Using Keypoints in Deep Learning Projects effectively

In annotation projects it can be useful to not only label an object but invest more time into details and label important points in the image aswell. These points of intrest are called Keypoints.

For example keypoints can be the corners of an object or other special features like the eyes in the human face. With this special features you can identify some objects more precise you can tell diffrent things about them. In the human face you could start recognize facial expressions like smiling with the help of keypoints.

There are multiple ways to label an object with keypoints. Some of the methods we are taking a close look at today are:

Connected keypoints with polygone lines
Generated keypoints with forms
Generated and manual set keypoints for 3D object detection

Connected keypoints with polygone lines

Labeling an object with dotted lines tells the system that the order of which the keypoints are set is important. As you see in the picture below the eyes are always labeled with a set amount of keypoints. In this case the position and relation between they keypoints to each other is important. Every point gets its own unique id so each point can be clearly assigned while detecting the face.

keypoints in face — Face detection with keypoints

This process gets eased by using the dotted lines technique. The human who is training the system recignizes while labeling that certain structures belong to each other. It is very important that the polygon line always contains the same keypoints. With this technique the human who is labeling the data is deciding which points in the object are important.

A technique like this is especially useful in projects where its important to differ between ceratin structures. For example:

Detection and interpretation of faces and facial expressions
Marker detection
Document detection
Font detection

Generated keypoints with forms

The generation of fulcrums (points to assist the system) based on predefined geometric forms offers the advantage that objects in the image can be labeled with much less effort. This technique is very useful when you need to detect lines and trajectories. It is important to keep in mind that the keypoints need to be on the same line or edge. The keypoints on a certain edge or line need to be the same class. Every new edge gets its own class with keypoints. The relation of the points to each other are not that imporant when using this variant.

To create this points as simple as possible you can create them dynamical and automated. With a predefined form you are able to evenly spread keypoints along the form. This way the system recieves an optimal placed amount of traindata. With the set keypoints you can now calculate and issue the desired structure. An additional feature: Not every keypoint needs to be found to detect and calculate the structure.

Evenly spread keypoints with the same class on a form are especially useful when you want to:

Detect lines and their trajectory
Detect streets and their trajectory
Area detection
Detect forms like circles and ellipses

Generated and manual set keypoints for 3D object detection

3D annotation doesnt necesarry needs to be realised with a 3D model of the object. With keypoints in a 2D image and the corresponding 3D points in a 3D model in a CAD format for example you can use reprojection to calculate the position of the object. It uses ratation and translation data to generate a matching transformationmatrix. This technique requires a calibrated camera system. Just like the variant with the keypoints who are connected with a dotted line the keypoints in this method are unique set keypoints with a unique class. This makes it easier to comprehend the matching between 2D and 3D points.

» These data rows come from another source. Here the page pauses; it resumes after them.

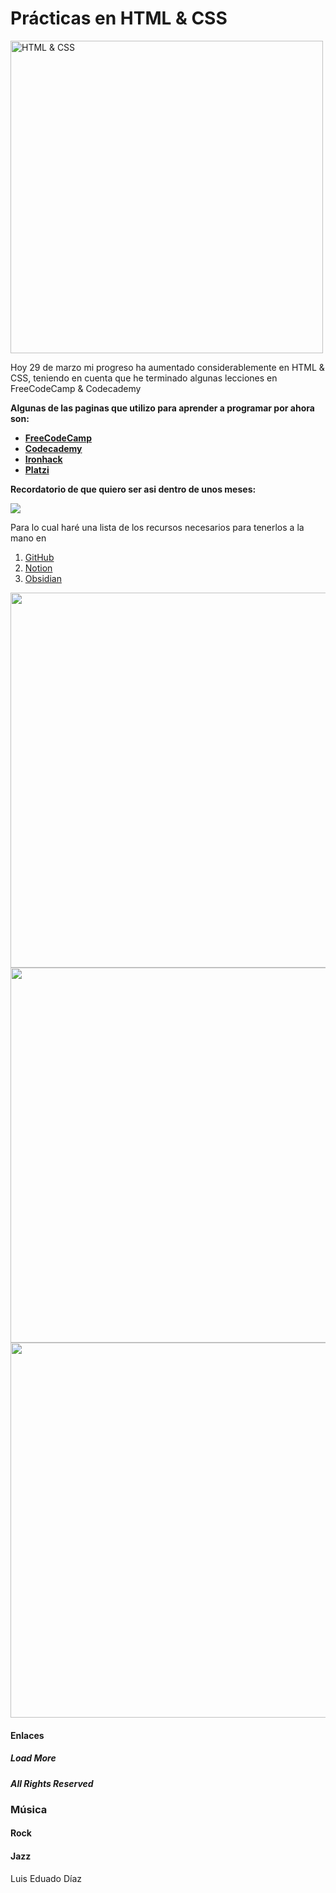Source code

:<!DOCTYPE html>
<html lang="en-US">
  <head>
      <meta charset="UTF-8">
      <title><strong>Prácticas en HTML & CSS</strong></title>
      <link href="style.css" type="text/css" rel="stylesheet">
  </head>
  <body>
      <h1 class="practicasenhtmlcss">Prácticas en HTML & CSS</h1>
      <img class="imagen-cambios" src="https://www.htmlandcssbook.com/images/slideshow-home/triplicate.jpg" width="500" alt="HTML & CSS">
      <div id="primer-parrafo">
      <p>Hoy 29 de marzo mi progreso ha aumentado considerablemente en HTML & CSS, teniendo en cuenta que he terminado algunas lecciones en FreeCodeCamp & Codecademy</p>
      </div>
      <div id="segundo-parrafo">
      <p><strong>Algunas de las paginas que utilizo para aprender a programar por ahora son:</strong></p>
      </div>
      <div>
      <ul>
        <li><a href="https://www.freecodecamp.org/" target="_blank"><strong>FreeCodeCamp</strong></a></li>
        <li><a href="https://www.codecademy.com/learn" target="_blank"><strong>Codecademy</strong></a></li>
        <li><a href="https://www.ironhack.com/en" target="_blank"><strong>Ironhack</strong></a></li>
        <li><a href="https://platzi.com/" target="_blank"><strong>Platzi</strong></a></li>
      </ul>
      </div>
      <div id="tercer-parrafo">
    <p><strong>Recordatorio de que quiero ser asi dentro de unos meses:</strong></p>
    </div>
      <a href="https://twitter.com/nateliason/status/1505207670789353472?s=20&t=wt18qsNwQRdKL4D2NXe9Ng" target="_blank"><img src="https://pbs.twimg.com/media/FOOSUsJXwAkvjGS?format=jpg&name=medium"></a>
      <div class="fondo-parrafo">
      <p>Para lo cual haré una lista de los recursos necesarios para tenerlos a la mano en </p>
      <ol>
        <li><a href="https://github.com/" target="_blank">GitHub</a></li>
        <li><a href="https://www.notion.so/" target="_blank">Notion</a></li>
        <li><a href="https://obsidian.md/" target="_blank">Obsidian</a></li>
      </ol>
    </div>
      <div>
        <img src="https://kinsta.com/es/wp-content/uploads/sites/8/2018/05/qu%C3%A9-es-github-1.png" width="600">
      </div>
      <div>
        <img src="https://encrypted-tbn0.gstatic.com/images?q=tbn:ANd9GcSAa7Rm2qg6nqv-I18u0Kyk5Hu4yb9BWs-xixvf-X3sk-IFC1W4I9DIQJVbDpmM7CI4qLM&usqp=CAU" width="600">
      </div>
      <div>
        <img src="https://windows-cdn.softpedia.com/screenshots/Obsidian-app_1.png" width="600">
      </div>
        <div class="box white-box">
        <h4 class="snippet-text">Enlaces</h4>
        <h5 class="box black-box">Load More</h5>
        <h5 class="box black-box">All Rights Reserved</h5>
      </div>
      <div class="box blue-box">
<h3 class="snippet-text">Música</h3>

<h4 class="box blanco-box">Rock</h4>
<h4 class="box yellow-box">Jazz</h4>

</div>
      <footer>Luis Eduado Díaz</footer>
    </body>
  </html>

To label a 3D object you need to set relevant keypoints before. This process can be done manually or automated. Setting them manually is often better when a human needs to label the data manually later. In this case you could use the corners of an object for example. The automated process is prefered when the object doesnt have very specific or unique parts. In this case the system sets a high amount of keypoints. This allows to system later to work even when not all keypoints were found since not all of them are needed. Algorithms who set keypoints automated often use eigenvalues to set the keypoints but there are other algorithms like „Orb-Detector“ who can be used aswell.

Keypoints 3D Detect — Detected 3d object in a 2d image with keypoints

Detection of a 3D object is usefull when you want to:

Guide a robot to interact with certain objects. For example grabbing them
Calculate distance between objects
Develop augmented reality software